Tauhid exists as a core concept, as the pivotal hub of a wheel whose outer rim marks the widely divergent circumference of the Islamic world and whose spokes form the supporting connections which link these varying manifestations of Islam to a common axis, to a common point of reference. To examine tauhid as merely a single variable in the vast and complex equation that is Islam is to fail to fathom the conceptual weight of an idea which exists, not as an isolated factor relevant to only one sphere of perception(ie:theological/philosophical), but as a general principle which forms the underlying basis of the entire equation and, to a large degree, determines its very structure.
Tauhid , reduced to its most basic definition, is a word which points with commanding emphasis to the Qur'anic essential of the Oneness of God. It stands forth as a word which underlines and highlights the primary theme of the unity of the Divine which threads its way through the verses of the Qur'an, infusing the entire Book with its forceful accents and an insistent rhythm. It was inevitable that this concept of Unity which pervades every Sura with its essence would come to gain a special status within the overall framework of Islam. It is sufficient to merely glance through the Qur'an to obtain a powerful impression of this repeated and absolute insistence that, in effect, acts as the uniting theme of this Book. Thus it is immediately evident, to even the casual reader, that the material for the inclusion of tauhid as a fundamental concept existed from the time of the Prophet (s.a.).

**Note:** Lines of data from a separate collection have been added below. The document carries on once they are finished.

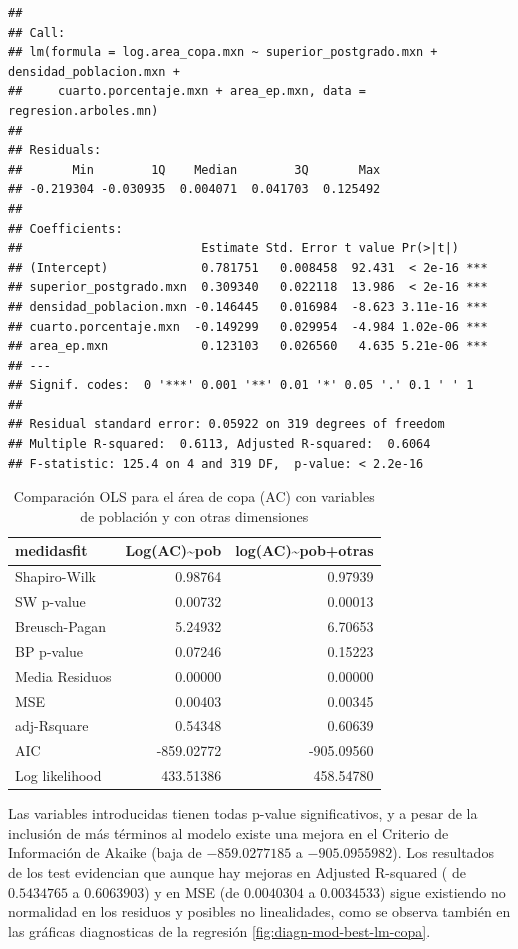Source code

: \documentclass[12pt,]{book}
\begin{document}
\begin{verbatim}
## 
## Call:
## lm(formula = log.area_copa.mxn ~ superior_postgrado.mxn + densidad_poblacion.mxn + 
##     cuarto.porcentaje.mxn + area_ep.mxn, data = regresion.arboles.mn)
## 
## Residuals:
##       Min        1Q    Median        3Q       Max 
## -0.219304 -0.030935  0.004071  0.041703  0.125492 
## 
## Coefficients:
##                         Estimate Std. Error t value Pr(>|t|)    
## (Intercept)             0.781751   0.008458  92.431  < 2e-16 ***
## superior_postgrado.mxn  0.309340   0.022118  13.986  < 2e-16 ***
## densidad_poblacion.mxn -0.146445   0.016984  -8.623 3.11e-16 ***
## cuarto.porcentaje.mxn  -0.149299   0.029954  -4.984 1.02e-06 ***
## area_ep.mxn             0.123103   0.026560   4.635 5.21e-06 ***
## ---
## Signif. codes:  0 '***' 0.001 '**' 0.01 '*' 0.05 '.' 0.1 ' ' 1
## 
## Residual standard error: 0.05922 on 319 degrees of freedom
## Multiple R-squared:  0.6113, Adjusted R-squared:  0.6064 
## F-statistic: 125.4 on 4 and 319 DF,  p-value: < 2.2e-16
\end{verbatim}

\begin{table}

\caption{\label{tab:comp-lmcopa-pob-mod}Comparación OLS para el área de copa (AC) con variables de población y con otras dimensiones}
\centering
\begin{tabular}[t]{l|r|r}
\hline
medidasfit & Log(AC)\textasciitilde{}pob & log(AC)\textasciitilde{}pob+otras\\
\hline
Shapiro-Wilk & 0.98764 & 0.97939\\
\hline
SW p-value & 0.00732 & 0.00013\\
\hline
Breusch-Pagan & 5.24932 & 6.70653\\
\hline
BP p-value & 0.07246 & 0.15223\\
\hline
Media Residuos & 0.00000 & 0.00000\\
\hline
MSE & 0.00403 & 0.00345\\
\hline
adj-Rsquare & 0.54348 & 0.60639\\
\hline
AIC & -859.02772 & -905.09560\\
\hline
Log likelihood & 433.51386 & 458.54780\\
\hline
\end{tabular}
\end{table}

Las variables introducidas tienen todas p-value significativos, y a
pesar de la inclusión de más términos al modelo existe una mejora en el
Criterio de Información de Akaike (baja de \(-859.0277185\) a
\(-905.0955982\)). Los resultados de los test evidencian que aunque hay
mejoras en Adjusted R-squared ( de \(0.5434765\) a \(0.6063903\)) y en
MSE (de \(0.0040304\) a \(0.0034533\)) sigue existiendo no normalidad en
los residuos y posibles no linealidades, como se observa también en las
gráficas diagnosticas de la regresión \ref{fig:diagn-mod-best-lm-copa}.
\end{document}

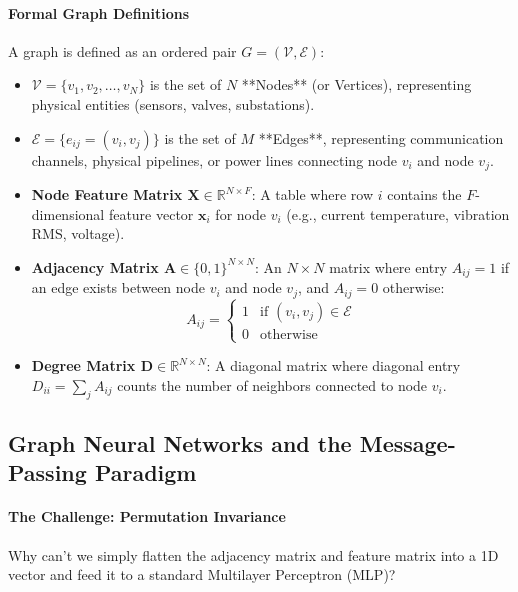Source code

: \paragraph{Formal Graph Definitions}
A graph is defined as an ordered pair $G = (\mathcal{V}, \mathcal{E})$:
\begin{itemize}
    \item $\mathcal{V} = \{v_1, v_2, \dots, v_N\}$ is the set of $N$ **Nodes** (or Vertices), representing physical entities (sensors, valves, substations).
    \item $\mathcal{E} = \{e_{ij} = (v_i, v_j)\}$ is the set of $M$ **Edges**, representing communication channels, physical pipelines, or power lines connecting node $v_i$ and node $v_j$.
    \item \textbf{Node Feature Matrix $\mathbf{X} \in \mathbb{R}^{N \times F}$}: A table where row $i$ contains the $F$-dimensional feature vector $\mathbf{x}_i$ for node $v_i$ (e.g., current temperature, vibration RMS, voltage).
    \item \textbf{Adjacency Matrix $\mathbf{A} \in \{0, 1\}^{N \times N}$}: An $N \times N$ matrix where entry $A_{ij} = 1$ if an edge exists between node $v_i$ and node $v_j$, and $A_{ij} = 0$ otherwise:
    \begin{equation}
    A_{ij} = \begin{cases} 1 & \text{if } (v_i, v_j) \in \mathcal{E} \\ 0 & \text{otherwise} \end{cases}\label{eq:adjacency}
    \end{equation}
    \item \textbf{Degree Matrix $\mathbf{D} \in \mathbb{R}^{N \times N}$}: A diagonal matrix where diagonal entry $D_{ii} = \sum_{j} A_{ij}$ counts the number of neighbors connected to node $v_i$.
\end{itemize}

\subsection{Graph Neural Networks and the Message-Passing Paradigm}\label{subsec:gnn_message_passing}

\paragraph{The Challenge: Permutation Invariance}
Why can't we simply flatten the adjacency matrix and feature matrix into a 1D vector and feed it to a standard Multilayer Perceptron (MLP)? 

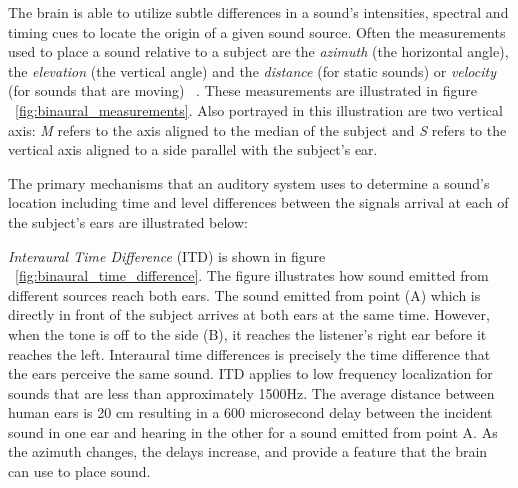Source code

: The brain is able to utilize subtle differences in a sound's intensities,
spectral and timing cues to locate the origin of a given sound source.  Often
the measurements used to place a sound relative to a subject are the
\textit{azimuth} (the horizontal angle), the \textit{elevation} (the vertical
angle) and the \textit{distance} (for static sounds) or \textit{velocity} (for
sounds that are moving) ~\cite{shannan2010audiology}.  These measurements are
illustrated in figure ~\ref{fig:binaural_measurements}.  Also portrayed in this
illustration  are two vertical axis: \textit{M} refers to the axis aligned to
the median of the subject and \textit{S} refers to the vertical axis aligned to
a side parallel with the subject's ear.

The primary mechanisms that an auditory system uses to determine a sound's
location including time and level differences between the signals arrival at
each of the subject's ears  are illustrated below:

\textit{Interaural Time Difference} (ITD) is shown in figure
~\ref{fig:binaural_time_difference}. The figure illustrates how sound emitted
from different sources reach both ears. The sound emitted from point (A) which
is directly in front of the subject arrives at both ears at the same time.
However, when the tone is off to the side (B), it reaches the listener's right ear
before it reaches the left. Interaural time differences is precisely the time
difference that the ears perceive the same sound.  ITD applies to low frequency
localization for sounds that are less than approximately 1500Hz.  The average
distance between human ears is 20 cm resulting in a 600 microsecond delay between
the incident sound in one ear and hearing in the other for a sound emitted from
point A.  As the azimuth changes, the delays increase, and provide a feature
that the brain can use to place sound.


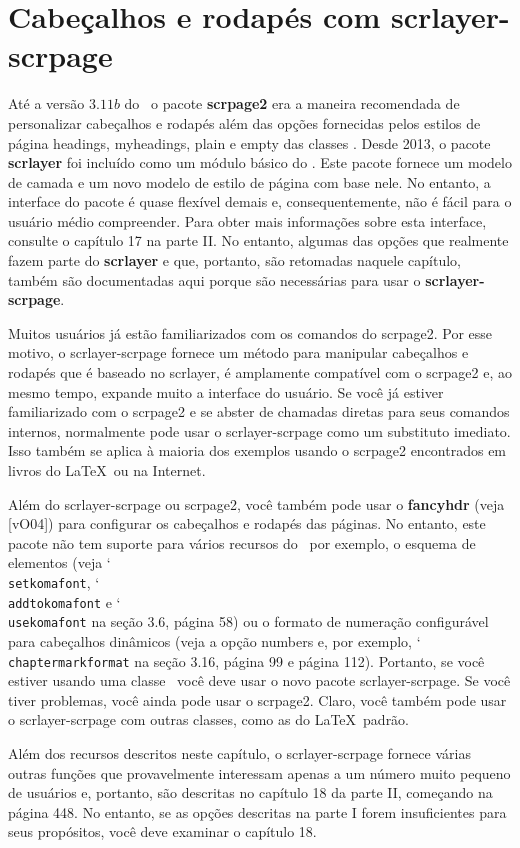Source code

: \chapter{Cabeçalhos e rodapés com scrlayer-scrpage}

Até a versão $3.11b$ do \KOMAScript\ o pacote \textbf{scrpage2} era a maneira recomendada de personalizar cabeçalhos e rodapés além das opções fornecidas pelos estilos de página headings, myheadings, plain e empty das classes \KOMAScript. Desde 2013, o pacote \textbf{scrlayer} foi incluído como um módulo básico do \KOMAScript. Este pacote fornece um modelo de camada e um novo modelo de estilo de página com base nele. No entanto, a interface do pacote é quase flexível demais e, consequentemente, não é fácil para o usuário médio compreender. Para obter mais informações sobre esta interface, consulte o capítulo 17 na parte II. No entanto, algumas das opções que realmente fazem parte do \textbf{scrlayer} e que, portanto, são retomadas naquele capítulo, também são documentadas aqui porque são necessárias para usar o \textbf{scrlayer-scrpage}.

Muitos usuários já estão familiarizados com os comandos do scrpage2. Por esse motivo, o scrlayer-scrpage fornece um método para manipular cabeçalhos e rodapés que é baseado no scrlayer, é amplamente compatível com o scrpage2 e, ao mesmo tempo, expande muito a interface do usuário. Se você já estiver familiarizado com o scrpage2 e se abster de chamadas diretas para seus comandos internos, normalmente pode usar o scrlayer-scrpage como um substituto imediato. Isso também se aplica à maioria dos exemplos usando o scrpage2 encontrados em livros do \LaTeX\ ou na Internet.

Além do scrlayer-scrpage ou scrpage2, você também pode usar o \textbf{fancyhdr} (veja [vO04]) para configurar os cabeçalhos e rodapés das páginas. No entanto, este pacote não tem suporte para vários recursos do \KOMAScript\ por exemplo, o esquema de elementos (veja \char`\\\texttt{set\-ko\-ma\-font}, \char`\\\texttt{add\-to\-ko\-ma\-font} e \char`\\\texttt{use\-ko\-ma\-font} na seção 3.6, página 58) ou o formato de numeração configurável para cabeçalhos dinâmicos (veja a opção numbers e, por exemplo, \char`\\\texttt{chap\-ter\-mark\-for\-mat} na seção 3.16, página 99 e página 112). Portanto, se você estiver usando uma classe \KOMAScript\ você deve usar o novo pacote scrlayer-scrpage. Se você tiver problemas, você ainda pode usar o scrpage2. Claro, você também pode usar o scrlayer-scrpage com outras classes, como as do \LaTeX\ padrão.

Além dos recursos descritos neste capítulo, o scrlayer-scrpage fornece várias outras funções que provavelmente interessam apenas a um número muito pequeno de usuários e, portanto, são descritas no capítulo 18 da parte II, começando na página 448. No entanto, se as opções descritas na parte I forem insuficientes para seus propósitos, você deve examinar o capítulo 18.


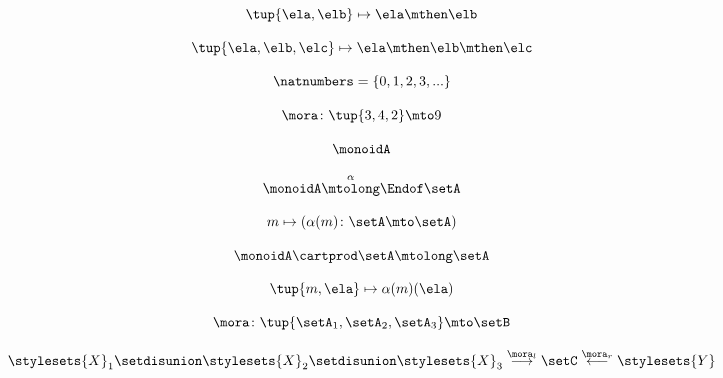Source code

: \begin{forslides}
     \begin{equation}
        \label{eq:slides_multicategories_46}
       \tup{\ela, \elb} \mapsto \ela \mthen \elb
    \end{equation}
    
     \begin{equation}
        \label{eq:slides_multicategories_47}
      \tup{\ela, \elb, \elc} \mapsto \ela \mthen \elb \mthen \elc
    \end{equation}
    
     \begin{equation}
        \label{eq:slides_multicategories_48}
      \natnumbers = \{0, 1, 2, 3, ... \}
    \end{equation}
    
    \begin{equation}
        \label{eq:slides_multicategories_49}
       \mora \colon \tup{3,4,2} \mto 9
    \end{equation}
    
     \begin{equation}
        \label{eq:slides_multicategories_50}
       \monoidA 
    \end{equation}
    
    \begin{equation}
        \label{eq:slides_multicategories_51}
       \monoidA \overset{\alpha}{\mtolong} \Endof \setA
    \end{equation}
    
     \begin{equation}
        \label{eq:slides_multicategories_52}
       m \mapsto ( \alpha(m) \colon \setA \mto \setA)
    \end{equation}
    
     \begin{equation}
        \label{eq:slides_multicategories_53}
      \monoidA \cartprod \setA \mtolong \setA
    \end{equation}
    
     \begin{equation}
        \label{eq:slides_multicategories_54}
      \tup{m, \ela} \mapsto \alpha(m)(\ela)
    \end{equation}
    
    \begin{equation}
        \label{eq:slides_multicategories_55}
       \mora \colon \tup{\setA_1, \setA_2, \setA_3} \mto \setB
    \end{equation}
    
     \begin{equation}
        \label{eq:slides_multicategories_56}
       \stylesets{X}_1 \setdisunion  \stylesets{X}_2 \setdisunion  \stylesets{X}_3 \overset{\mora_l}{\longrightarrow} \setC \overset{\mora_r}{\longleftarrow}  \stylesets{Y}
    \end{equation}
    

\end{forslides}

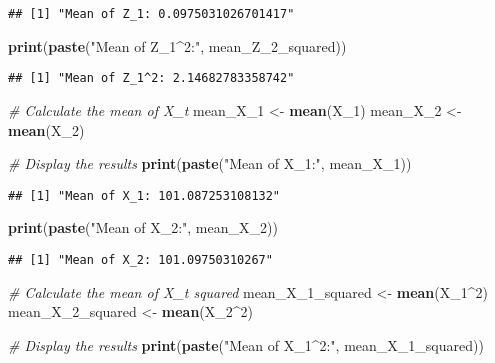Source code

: \documentclass[
]{article}
\newenvironment{Shaded}{\begin{snugshade}}{\end{snugshade}}
\newcommand{\CommentTok}[1]{\textcolor[rgb]{0.56,0.35,0.01}{\textit{#1}}}
\newcommand{\DecValTok}[1]{\textcolor[rgb]{0.00,0.00,0.81}{#1}}
\newcommand{\FunctionTok}[1]{\textcolor[rgb]{0.13,0.29,0.53}{\textbf{#1}}}
\newcommand{\NormalTok}[1]{#1}
\newcommand{\OtherTok}[1]{\textcolor[rgb]{0.56,0.35,0.01}{#1}}
\newcommand{\SpecialCharTok}[1]{\textcolor[rgb]{0.81,0.36,0.00}{\textbf{#1}}}
\newcommand{\StringTok}[1]{\textcolor[rgb]{0.31,0.60,0.02}{#1}}
\begin{document}
\begin{verbatim}
## [1] "Mean of Z_1: 0.0975031026701417"
\end{verbatim}

\begin{Shaded}
\begin{Highlighting}[]
\FunctionTok{print}\NormalTok{(}\FunctionTok{paste}\NormalTok{(}\StringTok{"Mean of Z\_1\^{}2:"}\NormalTok{, mean\_Z\_2\_squared))}
\end{Highlighting}
\end{Shaded}

\begin{verbatim}
## [1] "Mean of Z_1^2: 2.14682783358742"
\end{verbatim}

\begin{Shaded}
\begin{Highlighting}[]
\CommentTok{\# Calculate the mean of X\_t}
\NormalTok{mean\_X\_1 }\OtherTok{\textless{}{-}} \FunctionTok{mean}\NormalTok{(X\_1)}
\NormalTok{mean\_X\_2 }\OtherTok{\textless{}{-}} \FunctionTok{mean}\NormalTok{(X\_2)}

\CommentTok{\# Display the results}
\FunctionTok{print}\NormalTok{(}\FunctionTok{paste}\NormalTok{(}\StringTok{"Mean of X\_1:"}\NormalTok{, mean\_X\_1))}
\end{Highlighting}
\end{Shaded}

\begin{verbatim}
## [1] "Mean of X_1: 101.087253108132"
\end{verbatim}

\begin{Shaded}
\begin{Highlighting}[]
\FunctionTok{print}\NormalTok{(}\FunctionTok{paste}\NormalTok{(}\StringTok{"Mean of X\_2:"}\NormalTok{, mean\_X\_2))}
\end{Highlighting}
\end{Shaded}

\begin{verbatim}
## [1] "Mean of X_2: 101.09750310267"
\end{verbatim}

\begin{Shaded}
\begin{Highlighting}[]
\CommentTok{\# Calculate the mean of X\_t squared}
\NormalTok{mean\_X\_1\_squared }\OtherTok{\textless{}{-}} \FunctionTok{mean}\NormalTok{(X\_1}\SpecialCharTok{\^{}}\DecValTok{2}\NormalTok{)}
\NormalTok{mean\_X\_2\_squared }\OtherTok{\textless{}{-}} \FunctionTok{mean}\NormalTok{(X\_2}\SpecialCharTok{\^{}}\DecValTok{2}\NormalTok{)}

\CommentTok{\# Display the results}
\FunctionTok{print}\NormalTok{(}\FunctionTok{paste}\NormalTok{(}\StringTok{"Mean of X\_1\^{}2:"}\NormalTok{, mean\_X\_1\_squared))}
\end{Highlighting}
\end{Shaded}
\end{document}

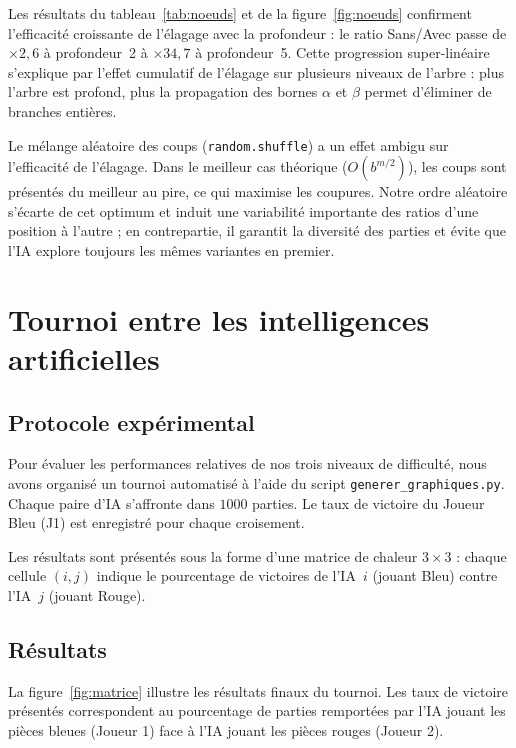 \documentclass[12pt, a4paper]{article}
\begin{document}
Les résultats du tableau~\ref{tab:noeuds} et de la figure~\ref{fig:noeuds} confirment
l'efficacité croissante de l'élagage avec la profondeur : le ratio Sans/Avec passe de
$\times2{,}6$ à profondeur~2 à $\times34{,}7$ à profondeur~5. Cette progression super-linéaire
s'explique par l'effet cumulatif de l'élagage sur plusieurs niveaux de l'arbre : plus l'arbre
est profond, plus la propagation des bornes $\alpha$ et $\beta$ permet d'éliminer de branches
entières.

Le mélange aléatoire des coups (\texttt{random.shuffle}) a un effet ambigu sur l'efficacité
de l'élagage. Dans le meilleur cas théorique ($O(b^{m/2})$), les coups sont présentés du
meilleur au pire, ce qui maximise les coupures. Notre ordre aléatoire s'écarte de cet optimum
et induit une variabilité importante des ratios d'une position à l'autre ; en contrepartie, il
garantit la diversité des parties et évite que l'IA explore toujours les mêmes variantes en
premier.

\section{Tournoi entre les intelligences artificielles}
\label{sec:tournoi}

\subsection{Protocole expérimental}

Pour évaluer les performances relatives de nos trois niveaux de difficulté, nous avons organisé
un tournoi automatisé à l'aide du script \texttt{generer\_graphiques.py}. Chaque paire d'IA
s'affronte dans $1000$ parties. Le taux de victoire du Joueur Bleu (J1) est enregistré pour
chaque croisement.

Les résultats sont présentés sous la forme d'une matrice de chaleur $3 \times 3$ : chaque
cellule $(i, j)$ indique le pourcentage de victoires de l'IA~$i$ (jouant Bleu) contre
l'IA~$j$ (jouant Rouge).

\subsection{Résultats}

La figure~\ref{fig:matrice} illustre les résultats finaux du tournoi. Les taux de victoire présentés correspondent au pourcentage de parties remportées par l'IA jouant les pièces bleues (Joueur 1) face à l'IA jouant les pièces rouges (Joueur 2).
\end{document}
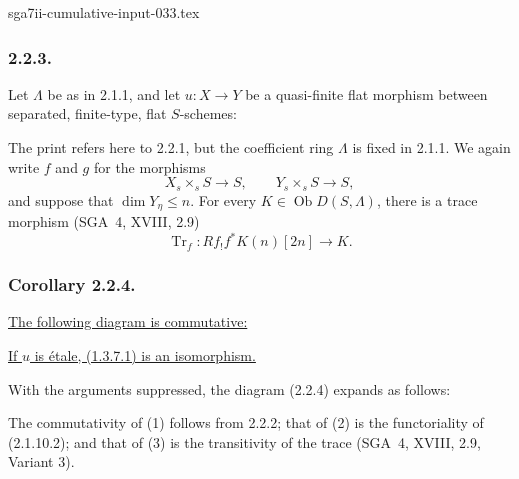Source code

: \begin{filecontents*}{sga7ii-cumulative-input-033.tex}
\subsubsection*{2.2.3.}
Let $\Lambda$ be as in 2.1.1, and let $u:X\longrightarrow Y$ be a
quasi-finite flat morphism between separated, finite-type, flat
$S$-schemes:
\begin{center}
\end{center}
The print refers here to 2.2.1, but the coefficient ring $\Lambda$ is
fixed in 2.1.1.  We again write $f$ and $g$ for the morphisms
\[
X_s\times_sS\longrightarrow S,
\qquad
Y_s\times_sS\longrightarrow S,
\]
and suppose that $\dim Y_\eta\leq n$.  For every
$K\in\operatorname{Ob}D(S,\Lambda)$, there is a trace morphism
(SGA~4, XVIII, 2.9)
\[
\operatorname{Tr}_f:Rf_!f^*K(n)[2n]\longrightarrow K.
\]

\subsubsection*{Corollary 2.2.4.}
\underline{The following diagram is commutative:}
\begin{center}
\end{center}
\underline{If $u$ is \'{e}tale, (1.3.7.1) is an isomorphism.}

With the arguments suppressed, the diagram (2.2.4) expands as
follows:
\begin{center}
\end{center}
The commutativity of (1) follows from 2.2.2; that of (2) is the
functoriality of (2.1.10.2); and that of (3) is the transitivity of the
trace (SGA~4, XVIII, 2.9, Variant 3).


\end{filecontents*}
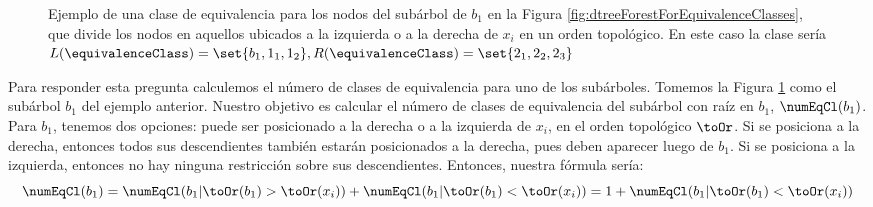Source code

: 
\begin{figure}[ht]
\centering 
    \caption{Ejemplo de una clase de equivalencia para los nodos del subárbol de $b_1$ en la Figura \ref{fig:dtreeForestForEquivalenceClasses}, que divide los nodos en aquellos ubicados a la izquierda o a la derecha de $x_i$ en un orden topológico. En este caso la clase sería $L(\equivalenceClass) = \set{b_1, 1_1, 1_2}, R(\equivalenceClass) = \set{2_1, 2_2, 2_3}$}
    \label{fig:unrelatedSubtree}
\end{figure}


Para responder esta pregunta calculemos el número de clases de equivalencia para uno de los subárboles. Tomemos la Figura \ref{fig:unrelatedSubtree} como el subárbol $b_1$ del ejemplo anterior. Nuestro objetivo es calcular el número de clases de equivalencia del subárbol con raíz en $b_1$, $\numEqCl(b_1)$. Para $b_1$, tenemos dos opciones: puede ser posicionado a la derecha o a la izquierda de $x_i$, en el orden topológico $\toOr$. Si se posiciona a la derecha, entonces todos sus descendientes también estarán posicionados a la derecha, pues deben aparecer luego de $b_1$. Si se posiciona a la izquierda, entonces no hay ninguna restricción sobre sus descendientes. Entonces, nuestra fórmula sería:
$$\numEqCl(b_1) = \numEqCl(b_1 | \toOr(b_1) > \toOr(x_i) ) +  \numEqCl(b_1 | \toOr(b_1) < \toOr(x_i) )  = 1 + \numEqCl(b_1 | \toOr(b_1) < \toOr(x_i) ) $$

Muslims would eventually weave a fabric of ideas and images that touch on every area and aspect of life, from the personal to the political, and from the purely theological to the sociological and psychological, in an attempt to infuse each area with the uniting force of tauhid. The Qur'an says: "And your God
Is One God:
There is no God
Most Merciful." (Qur'an 2:163)
This expression of Divine unity flows naturally into verses indicative of a duty on the part of men to reflect this oneness among themselves. "And hold fast
All together, by the Rope
Of God, and be not divided
He joined your hearts
In love, so that by His Grace,
Ye became brethern...." (Qur'an 3:103)
And this indicator of an intimate connection between divine unity and social unity paved the way for the development of the conviction that the Qur'anic imperative of tauhid applied directly to the community (ummah) of Islam and pointed towards an eventual linkage of all mankind under the auspices of the 'house' of Islam.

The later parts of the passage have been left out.